16. d) Damit stellt sich die Frage, ob es, wenn eine Partei einen allgemeinen Gerichtsstand im Inland hat, für die Anwendbarkeit des § 119 Abs. 1 Nr. 1 lit. b GVG ausreicht, dass sie darüber hinaus einen allgemeinen Gerichtsstand im Ausland hat. Dies wird zum Teil mit dem Argument bejaht, dass auch bei einem zusätzlichen allgemeinen Gerichtsstand im Inland die Vermutung bestehe, dass der Rechtsstreit internationalprivatrechtliche Probleme aufweise, weshalb die Vorschrift entsprechend ihrem Zweck, Rechtsstreitigkeiten mit internationalem Bezug beim Oberlandesgericht zu konzentrieren, anzuwenden sei (vgl. OLG Karlsruhe IPrax 2004, 433; MünchKommZPO/Aktualisierungsband 2. Aufl. Wolf § 119 GVG Rdn. 5; v. Hein ZZP 116 (2003), 335, 350 f.; ders. IPrax 2004, 418).
17. Dem kann jedoch nach Ansicht des Senats nicht gefolgt werden.

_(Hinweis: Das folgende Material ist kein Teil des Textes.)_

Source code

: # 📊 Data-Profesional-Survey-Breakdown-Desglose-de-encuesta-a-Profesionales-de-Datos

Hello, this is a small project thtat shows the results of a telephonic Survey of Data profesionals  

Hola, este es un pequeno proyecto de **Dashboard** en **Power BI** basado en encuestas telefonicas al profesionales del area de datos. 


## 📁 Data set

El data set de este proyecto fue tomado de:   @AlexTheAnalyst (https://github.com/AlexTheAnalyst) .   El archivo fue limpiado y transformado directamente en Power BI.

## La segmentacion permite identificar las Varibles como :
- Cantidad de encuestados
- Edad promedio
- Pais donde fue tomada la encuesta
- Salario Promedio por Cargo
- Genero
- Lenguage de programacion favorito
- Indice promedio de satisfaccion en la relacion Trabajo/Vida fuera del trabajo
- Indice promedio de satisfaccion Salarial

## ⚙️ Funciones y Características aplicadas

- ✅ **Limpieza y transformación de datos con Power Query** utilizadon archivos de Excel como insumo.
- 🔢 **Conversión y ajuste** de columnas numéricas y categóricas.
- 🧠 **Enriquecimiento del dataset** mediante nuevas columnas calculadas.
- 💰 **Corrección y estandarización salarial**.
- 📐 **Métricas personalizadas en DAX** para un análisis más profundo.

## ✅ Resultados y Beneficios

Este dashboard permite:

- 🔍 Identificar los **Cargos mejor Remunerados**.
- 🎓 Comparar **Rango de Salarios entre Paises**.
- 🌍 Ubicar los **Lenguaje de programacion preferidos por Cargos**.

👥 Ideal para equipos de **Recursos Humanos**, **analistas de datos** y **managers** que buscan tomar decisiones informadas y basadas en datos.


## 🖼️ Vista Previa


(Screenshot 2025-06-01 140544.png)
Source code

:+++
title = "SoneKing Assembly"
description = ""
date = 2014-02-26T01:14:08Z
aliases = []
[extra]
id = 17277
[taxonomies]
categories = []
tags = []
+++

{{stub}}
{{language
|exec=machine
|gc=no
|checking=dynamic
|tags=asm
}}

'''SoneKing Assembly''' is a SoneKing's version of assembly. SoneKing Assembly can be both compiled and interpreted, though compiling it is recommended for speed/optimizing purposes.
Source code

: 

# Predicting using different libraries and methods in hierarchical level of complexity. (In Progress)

Vielmehr liegen die Voraussetzungen des § 119 Abs. 1 Nr. 1 lit. b GVG nicht vor, wenn eine Partei neben einem allgemeinen Gerichtsstand im Ausland auch einen solchen im Inland hat. Denn in der genannten Vorschrift heißt es, dass das Oberlandesgericht in Streitigkeiten über Ansprüche zuständig ist, die von einer oder gegen eine Partei erhoben werden, „die ihren allgemeinen Gerichtsstand im Zeitpunkt der Rechtshängigkeit in erster Instanz außerhalb des Geltungsbereichs dieses Gesetzes hatte“. Diese Voraussetzungen aber erfüllt eine Partei nicht, die (auch) in Deutschland einen allgemeinen Gerichtsstand hat (Zöller/Gummer aaO; Kissel/Meyer aaO). Diese am Wortlaut orientierte Auslegung ist vorzuziehen, weil sie eher für Rechtssicherheit sorgt und für die Parteien den Zugang zur Berufungsinstanz klarer regelt und somit den verfassungsrechtlichen Anforderungen (noch) entspricht (vgl. BVerfG 88, 118, 123 ff.; BGH Beschluss vom 28. März 2006 – VIII ZB 100/04 – NJW 2006, 1808; Zöller/Gummer aaO).
18. Auch aus gemeinschaftsrechtlichen Gründen scheint es geboten, § 119 Abs. 1 Nr. 1 lit. b GVG in der Weise auszulegen, dass der Zugang zu dem Berufungsgericht für ausländische Gesellschaften im Vergleich zu inländischen möglichst nicht erschwert wird. Denn die Beklagte zu 1, die ihre durch Artt. 43, 48 EG garantierte Niederlassungsfreiheit im Binnenmarkt ausübt (vgl. EuGH Urteil vom 30. September 2003, C-167/01, Slg. 2003 I-10155 Rdn. 138 – Inspire Art = NJW 2003, 3331, 3334), hat nach Art. 12 EG ein Recht auf Gleichbehandlung (vgl. EuGH Urteil vom 26. September 1996, C-43/95, Slg. 1996, I-4661 Rdn. 12 – Data Delecta = NJW 1996, 3407). Dieses Recht könnte durch eine Zuständigkeitsregelung verletzt werden, die im Gegensatz zur Regelung bei rein innerstaatlichen Fällen nicht klar und eindeutig ist, sodass es für die betroffene ausländische Partei erforderlich erschiene, sicherheitshalber Berufung sowohl beim Land- als auch beim Oberlandesgericht einzulegen, was zwar mit zusätzlichen Kosten verbunden wäre, aber in der Literatur empfohlen wird (vgl. z.B. Thomas/Putzo/Hüßtege aaO Rdn. 8).